Technical planning phase: medium loop. Propose approach, evaluate trade-offs, revise, validate against requirements, repeat. Each cycle takes 10-20 minutes. The loop closes when the approach is feasible and complete.
Test planning phase: medium loop. Enumerate test cases, identify missing coverage, add cases, repeat. Each cycle takes 5-15 minutes. The loop closes when coverage is systematic.
Implementation phase: slow loop. Write code, run tests, debug failures, revise, repeat. Each cycle takes 20-40 minutes depending on test suite speed. The loop closes when all tests pass.
Production: very slow loop. User reports bug, reproduce, diagnose, fix, test, deploy, monitor. Each cycle takes hours to days. The loop only closes when the production issue is resolved.
The iteration speed decreases as you move right through the phases, and the cost per iteration increases. This is why you want to do most of your iteration early.
When the rule breaks down
The thousand token rule assumes you know what you're building well enough to describe it. That assumption breaks in three situations.
Prototyping: When you genuinely don't know what you need, writing requirements is premature. Build a throwaway prototype to explore the problem space, learn from it, then write requirements based on what you learned. The prototype isn't production code. It's a learning tool.

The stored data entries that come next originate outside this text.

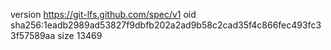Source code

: version https://git-lfs.github.com/spec/v1
oid sha256:1eadb2989ad53827f9dbfb202a2ad9b58c2cad35f4c866fec493fc33f57589aa
size 13469
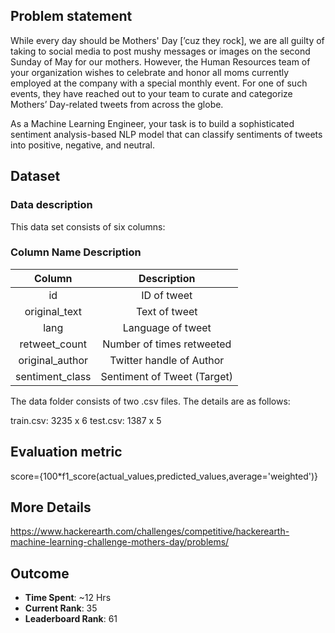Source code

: ## Problem statement
While every day should be Mothers' Day [’cuz they rock], we are all guilty of taking to social media to post mushy messages or images on the second Sunday of May for our mothers. However, the Human Resources team of your organization wishes to celebrate and honor all moms currently employed at the company with a special monthly event. For one of such events, they have reached out to your team to curate and categorize Mothers’ Day-related tweets from across the globe.

As a Machine Learning Engineer, your task is to build a sophisticated sentiment analysis-based NLP model that can classify sentiments of tweets into positive, negative, and neutral.

## Dataset

### Data description
This data set consists of six columns:

### Column Name	Description

| <b>Column</b> | <b>Description</b> | 
| :---:   | :-: |
|id|ID of tweet|
|original_text|Text of tweet|
|lang|Language of tweet|
|retweet_count|Number of times retweeted|
|original_author|Twitter handle of Author|
|sentiment_class|Sentiment of Tweet (Target)|

The data folder consists of two .csv files. The details are as follows:

train.csv: 3235 x 6
test.csv: 1387 x 5

## Evaluation metric

score={100*f1_score(actual_values,predicted_values,average='weighted')}

## More Details
https://www.hackerearth.com/challenges/competitive/hackerearth-machine-learning-challenge-mothers-day/problems/

## Outcome
- <b>Time Spent</b>: ~12 Hrs 
- <b>Current Rank</b>: 35
- <b>Leaderboard Rank</b>: 61
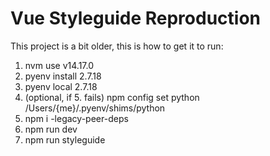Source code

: # Vue Styleguide Reproduction

This project is a bit older, this is how to get it to run:
1. nvm use v14.17.0
2. pyenv install 2.7.18
3. pyenv local 2.7.18
4. (optional, if 5. fails) npm config set python /Users/{me}/.pyenv/shims/python
5. npm i -legacy-peer-deps
6. npm run dev
7. npm run styleguide
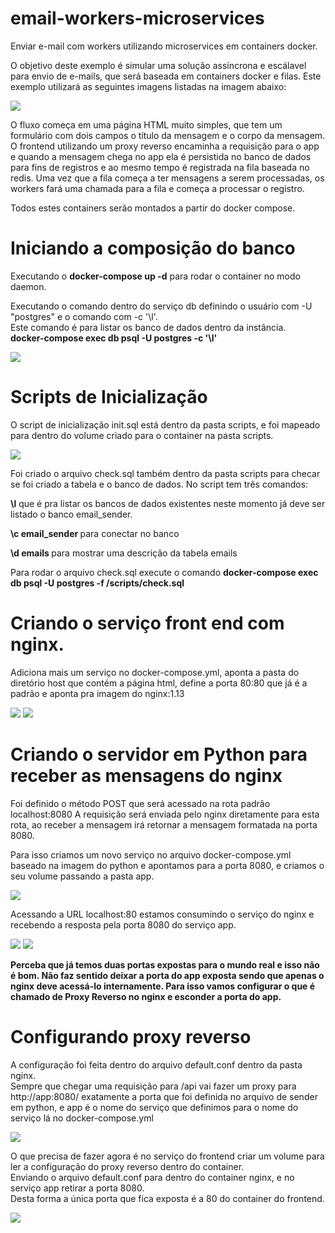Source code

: # email-workers-microservices

Enviar e-mail com workers utilizando microservices em containers docker.

O objetivo deste exemplo é simular uma solução assíncrona e escálavel para envio de e-mails, que será baseada em containers docker e filas.
Este exemplo utilizará as seguintes imagens listadas na imagem abaixo:

<image src="https://github.com/nogueirawagner/email-workers-microservices/blob/master/images/Email.png"/>

O fluxo começa em uma página HTML muito simples, que tem um formulário com dois campos o título da mensagem e o corpo da mensagem.
O frontend utilizando um proxy reverso encaminha a requisição para o app e quando a mensagem chega no app ela é persistida no banco de dados para fins de registros e ao mesmo tempo é registrada na fila baseada no redis.
Uma vez que a fila começa a ter mensagens a serem processadas, os workers fará uma chamada para a fila e começa a processar o registro.

Todos estes containers serão montados a partir do docker compose.

<h1>Iniciando a composição do banco</h1>
<p>Executando o <b>docker-compose up -d</b> para rodar o container no modo daemon.</p>
<p>Executando o comando dentro do serviço db definindo o usuário com -U "postgres" e o comando com -c '\l'. <br/> 
Este comando é para listar os banco de dados dentro da instância. <br/> 
<b>docker-compose exec db psql -U postgres -c '\l'</b></p>

<image src="https://github.com/nogueirawagner/email-workers-microservices/blob/master/images/db.png"/>

<h1> Scripts de Inicialização </h1>
<p>O script de inicialização init.sql está dentro da pasta scripts, e foi mapeado para dentro do volume criado para o container na pasta scripts.</p>

<image src="https://github.com/nogueirawagner/email-workers-microservices/blob/master/images/volume-db.png"/>
<p> Foi criado o arquivo check.sql também dentro da pasta scripts para checar se foi criado a tabela e o banco de dados.
  No script tem três comandos:</p>
<p> <b>\l</b> que é pra listar os bancos de dados existentes neste momento já deve ser listado o banco email_sender. </p>
<p><b> \c email_sender </b> para conectar no banco </p>
<p> <b>\d emails </b> para mostrar uma descrição da tabela emails</<p>
  
<p>Para rodar o arquivo check.sql execute o comando <b>docker-compose exec db psql -U postgres -f /scripts/check.sql</b></p>

<h1>Criando o serviço front end com nginx.</h1>
<p>Adiciona mais um serviço no docker-compose.yml, aponta a pasta do diretório host que contém a página html, define a porta 80:80 que já é a padrão e aponta pra imagem do nginx:1.13</p>
<image src="https://github.com/nogueirawagner/email-workers-microservices/blob/master/images/frontend.png"/>
<image src="https://github.com/nogueirawagner/email-workers-microservices/blob/master/images/index.png"/>

<h1>Criando o servidor em Python para receber as mensagens do nginx</h1>
<p>Foi definido o método POST que será acessado na rota padrão localhost:8080
A requisição será enviada pelo nginx diretamente para esta rota, ao receber a mensagem irá retornar a mensagem formatada na porta 8080.
</p>
<p>Para isso criamos um novo serviço no arquivo docker-compose.yml baseado na imagem do python e apontamos para a porta 8080, e criamos o seu volume passando a pasta app.</p>
<image src="https://github.com/nogueirawagner/email-workers-microservices/blob/master/images/compose-py.png"/>
<p>Acessando a URL localhost:80 estamos consumindo o serviço do nginx e recebendo a resposta pela porta 8080 do serviço app.</p>
 
 <image src="https://github.com/nogueirawagner/email-workers-microservices/blob/master/images/sender.png"/>
<image src="https://github.com/nogueirawagner/email-workers-microservices/blob/master/images/python.png"/>

<p><b>Perceba que já temos duas portas expostas para o mundo real e isso não é bom. Não faz sentido deixar a porta do app exposta sendo que apenas o nginx deve acessá-lo internamente. Para isso vamos configurar o que é chamado de Proxy Reverso no nginx e esconder a porta do app.</b></p>

<h1>Configurando proxy reverso </h1>
<p>A configuração foi feita dentro do arquivo default.conf dentro da pasta nginx. <br/>
Sempre que chegar uma requisição para /api vai fazer um proxy para http://app:8080/ exatamente a porta que foi definida no arquivo de sender em python, e app é o nome do serviço que definimos para o nome do serviço lá no docker-compose.yml<br/>
</p>

<image src="https://github.com/nogueirawagner/email-workers-microservices/blob/master/images/default.png"/>

<p>O que precisa de fazer agora é no serviço do frontend criar um volume para ler a configuração do proxy reverso dentro do container.<br>
  Enviando o arquivo default.conf para dentro do container nginx, e no serviço app retirar a porta 8080. <br/>
  Desta forma a única porta que fica exposta é a 80 do container do frontend.
</p>
<image src="https://github.com/nogueirawagner/email-workers-microservices/blob/master/images/front-reverso.png"/>

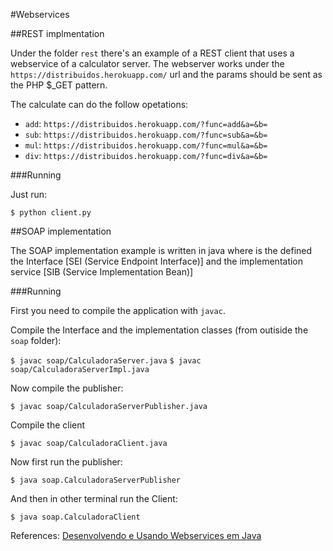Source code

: #Webservices 


##REST implmentation

Under the folder `rest` there's an example of a REST client that uses a webservice
of a calculator server. The webserver works under the `https://distribuidos.herokuapp.com/`
url and the params should be sent as the PHP $_GET pattern.

The calculate can do the follow opetations:

* `add`: `https://distribuidos.herokuapp.com/?func=add&a=&b=`
* `sub`: `https://distribuidos.herokuapp.com/?func=sub&a=&b=`
* `mul`: `https://distribuidos.herokuapp.com/?func=mul&a=&b=`
* `div`: `https://distribuidos.herokuapp.com/?func=div&a=&b=`

###Running

Just run:

`$ python client.py`

##SOAP implementation

The SOAP implementation example is written in java where is the defined the Interface [SEI (Service Endpoint Interface)] and the implementation service [SIB (Service Implementation Bean)]

###Running

First you need to compile the application with `javac`.

Compile the Interface and the implementation classes (from outiside the `soap` folder):

`$ javac soap/CalculadoraServer.java`
`$ javac soap/CalculadoraServerImpl.java`

Now compile the publisher:

`$ javac soap/CalculadoraServerPublisher.java`

Compile the client

`$ javac soap/CalculadoraClient.java`

Now first run the publisher:

`$ java soap.CalculadoraServerPublisher`

And then in other terminal run the Client:

`$ java soap.CalculadoraClient`

References: 
[Desenvolvendo e Usando Webservices em Java](http://www.linhadecodigo.com.br/artigo/3654/desenvolvendo-e-usando-web-services-em-java.aspx)







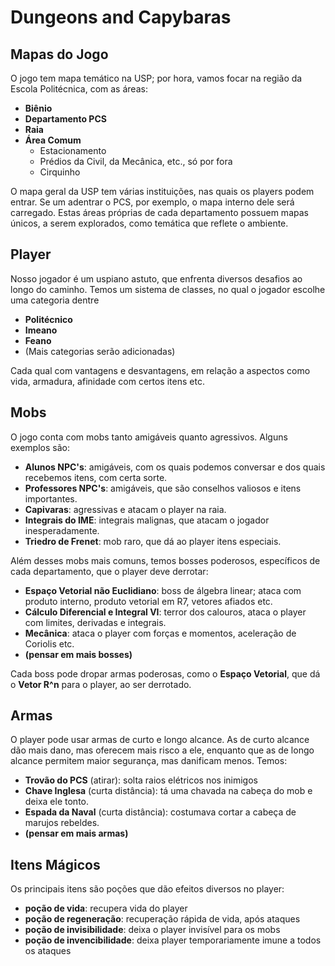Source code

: # Dungeons and Capybaras

## Mapas do Jogo
O jogo tem mapa temático na USP; por hora, vamos focar na região da Escola Politécnica, com as áreas:
- **Biênio**
- **Departamento PCS**
- **Raia**
- **Área Comum**
    - Estacionamento
    - Prédios da Civil, da Mecânica, etc., só por fora
    - Cirquinho

O mapa geral da USP tem várias instituições, nas quais os players podem entrar. Se um adentrar o PCS, por exemplo, o mapa interno dele será carregado. Estas áreas próprias de cada departamento possuem mapas únicos, a serem explorados, como temática que reflete o ambiente.

## Player
Nosso jogador é um uspiano astuto, que enfrenta diversos desafios ao longo do caminho. Temos um sistema de classes, no qual o jogador escolhe uma categoria dentre
- **Politécnico**
- **Imeano**
- **Feano**
- (Mais categorias serão adicionadas)

Cada qual com vantagens e desvantagens, em relação a aspectos como vida, armadura, afinidade com certos itens etc.

## Mobs
O jogo conta com mobs tanto amigáveis quanto agressivos. Alguns exemplos são:
- **Alunos NPC's**: amigáveis, com os quais podemos conversar e dos quais recebemos itens, com certa sorte.
- **Professores NPC's**: amigáveis, que são conselhos valiosos e itens importantes.
- **Capivaras**: agressivas e atacam o player na raia.
- **Integrais do IME**: integrais malignas, que atacam o jogador inesperadamente.
- **Triedro de Frenet**: mob raro, que dá ao player itens especiais.

Além desses mobs mais comuns, temos bosses poderosos, específicos de cada departamento, que o player deve derrotar:
-  **Espaço Vetorial não Euclidiano**: boss de álgebra linear; ataca com produto interno, produto vetorial em R7, vetores afiados etc.
- **Cálculo Diferencial e Integral VI**: terror dos calouros, ataca o player com limites, derivadas e integrais.
- **Mecânica**: ataca o player com forças e momentos, aceleração de Coriolis etc.
- **(pensar em mais bosses)**

Cada boss pode dropar armas poderosas, como o **Espaço Vetorial**, que dá o **Vetor R^n** para o player, ao ser derrotado.

## Armas
O player pode usar armas de curto e longo alcance. As de curto alcance dão mais dano, mas oferecem mais risco a ele, enquanto que as de longo alcance permitem maior segurança, mas danificam menos. Temos:
- **Trovão do PCS** (atirar): solta raios elétricos nos inimigos
- **Chave Inglesa** (curta distância): tá uma chavada na cabeça do mob e deixa ele tonto.
- **Espada da Naval** (curta distância): costumava cortar a cabeça de marujos rebeldes.
- **(pensar em mais armas)**

## Itens Mágicos
Os principais itens são poções que dão efeitos diversos no player:
- **poção de vida**: recupera vida do player
- **poção de regeneração**: recuperação rápida de vida, após ataques
- **poção de invisibilidade**: deixa o player invisível para os mobs
- **poção de invencibilidade**: deixa player temporariamente imune a todos os ataques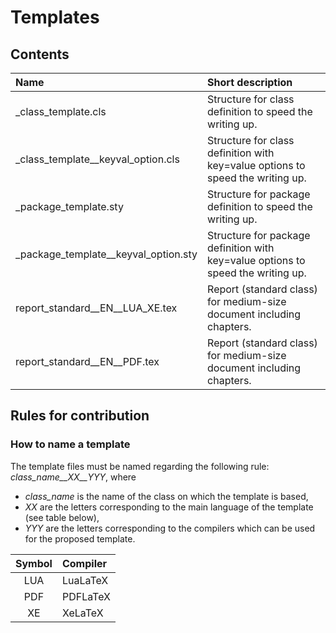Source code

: Templates
=========


Contents
--------

| Name									| Short description																	|
| :-------------------------------- 	| :-------------------------------------------------------------------- 			|
| _class_template.cls					| Structure for class definition to speed the writing up.							|
| _class_template__keyval_option.cls	| Structure for class definition with key=value options to speed the writing up.	|
| _package_template.sty					| Structure for package definition to speed the writing up.							|
| _package_template__keyval_option.sty	| Structure for package definition with key=value options to speed the writing up.	|
| report_standard__EN__LUA_XE.tex		| Report (standard class) for medium-size document including chapters.				|
| report_standard__EN__PDF.tex			| Report (standard class) for medium-size document including chapters.				|



Rules for contribution
----------------------


### How to name a template

The template files must be named regarding the following rule:
*class_name__XX__YYY*,
where
* *class_name* is the name of the class on which the template is based,
* *XX* are the letters corresponding to the main language of the template (see table below),
* *YYY* are the letters corresponding to the compilers which can be used for the proposed template.

| Symbol | Compiler	|
| :----: | :------- |
| LUA	 | LuaLaTeX |
| PDF	 | PDFLaTeX |
| XE	 | XeLaTeX  |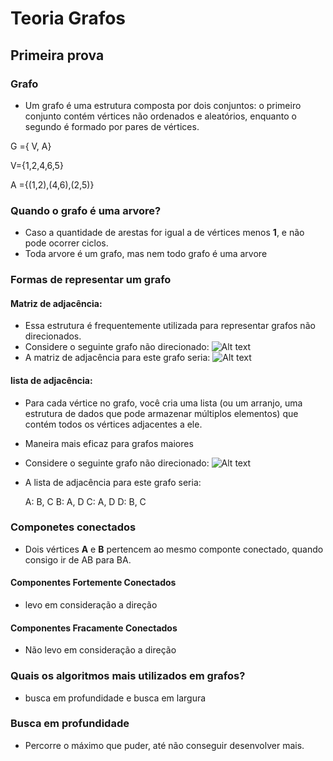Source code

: # Teoria Grafos 

## Primeira prova 

### Grafo 
- Um grafo é uma estrutura composta por dois conjuntos: o primeiro conjunto contém vértices não ordenados e aleatórios, enquanto o segundo é formado por pares de vértices. 

G ={ V, A}

V={1,2,4,6,5}

A ={(1,2),(4,6),(2,5)}

### Quando o grafo é uma arvore?

- Caso a quantidade de arestas for igual a de vértices menos **1**, e não pode ocorrer ciclos.
- Toda arvore é um grafo, mas nem todo grafo é uma arvore 

### Formas de representar um grafo

#### Matriz de adjacência:
- Essa estrutura é frequentemente utilizada para representar grafos não direcionados.
- Considere o seguinte grafo não direcionado:
    ![Alt text](/img/image.png)
- A matriz de adjacência para este grafo seria:
    ![Alt text](matriz_adj.png)

#### lista de adjacência:
- Para cada vértice no grafo, você cria uma lista (ou um arranjo, uma estrutura de dados que pode armazenar múltiplos elementos) que contém todos os vértices adjacentes a ele.
- Maneira mais eficaz para grafos maiores
- Considere o seguinte grafo não direcionado:
    ![Alt text](/img/image.png)
- A lista de adjacência para este grafo seria:

    A: B, C
    B: A, D
    C: A, D
    D: B, C

### Componetes conectados 

- Dois vértices **A** e **B** pertencem ao mesmo componte conectado, quando consigo ir de AB para BA.

#### Componentes Fortemente Conectados

- levo em consideração a direção

#### Componentes Fracamente Conectados

- Não levo em consideração a direção

### Quais os algoritmos mais utilizados em grafos?

- busca em profundidade e busca em largura

### Busca em profundidade 

- Percorre o máximo que puder, até não conseguir desenvolver mais. 
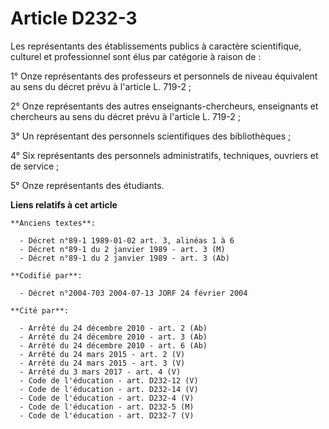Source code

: # Article D232-3

Les représentants des établissements publics à caractère scientifique, culturel et professionnel sont élus par catégorie à
raison de :

1° Onze représentants des professeurs et personnels de niveau équivalent au sens du décret prévu à l'article L. 719-2 ;

2° Onze représentants des autres enseignants-chercheurs, enseignants et chercheurs au sens du décret prévu à l'article L.
719-2 ;

3° Un représentant des personnels scientifiques des bibliothèques ;

4° Six représentants des personnels administratifs, techniques, ouvriers et de service ;

5° Onze représentants des étudiants.

**Liens relatifs à cet article**

	**Anciens textes**:

	  - Décret n°89-1 1989-01-02 art. 3, alinéas 1 à 6
	  - Décret n°89-1 du 2 janvier 1989 - art. 3 (M)
	  - Décret n°89-1 du 2 janvier 1989 - art. 3 (Ab)

	**Codifié par**:

	  - Décret n°2004-703 2004-07-13 JORF 24 février 2004

	**Cité par**:

	  - Arrêté du 24 décembre 2010 - art. 2 (Ab)
	  - Arrêté du 24 décembre 2010 - art. 3 (Ab)
	  - Arrêté du 24 décembre 2010 - art. 6 (Ab)
	  - Arrêté du 24 mars 2015 - art. 2 (V)
	  - Arrêté du 24 mars 2015 - art. 3 (V)
	  - Arrêté du 3 mars 2017 - art. 4 (V)
	  - Code de l'éducation - art. D232-12 (V)
	  - Code de l'éducation - art. D232-14 (V)
	  - Code de l'éducation - art. D232-4 (V)
	  - Code de l'éducation - art. D232-5 (M)
	  - Code de l'éducation - art. D232-7 (V)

Once you understand the problem, discard the prototype and build the real system using the standard workflow.
Exploratory coding: Sometimes understanding a library or framework requires writing code to see how it behaves. This isn't building a feature. It's research. Write small test programs, see what happens, learn the patterns, then write requirements for the actual feature. The exploratory code is documentation, not a deliverable.
Trivial implementations: If the implementation is simpler than any description of it would be, skip the document phase. A function that returns a constant value doesn't need a requirements document. A configuration file change doesn't need a technical design. Apply judgment. The workflow is a tool, not a straightjacket.
The key test: will iteration likely happen? If yes, do it where it's cheap. If you're writing a one-liner that's obviously correct, skip the process. If you're building anything complex enough that you might need to revise your approach, front-load the iteration.
The leverage point
The entire workflow rests on this economic fact: iteration on documents costs 5x to 50x less than iteration on code, depending on the phase and complexity. This means you can afford to be thorough in early phases. Spend an extra 30 minutes refining requirements to cover two more edge cases. It costs maybe $1 in API fees and 30 minutes of your time. Missing those edge cases and discovering them during testing costs hours of debugging and rework.
The leverage comes from the cost asymmetry. A small investment in document quality eliminates large amounts of downstream rework. The workflow described in the rest of this course systematically exploits that leverage.
Iterate where it's cheap. Front-load decisions. By the time you write code, the solution should be so constrained that implementation feels mechanical.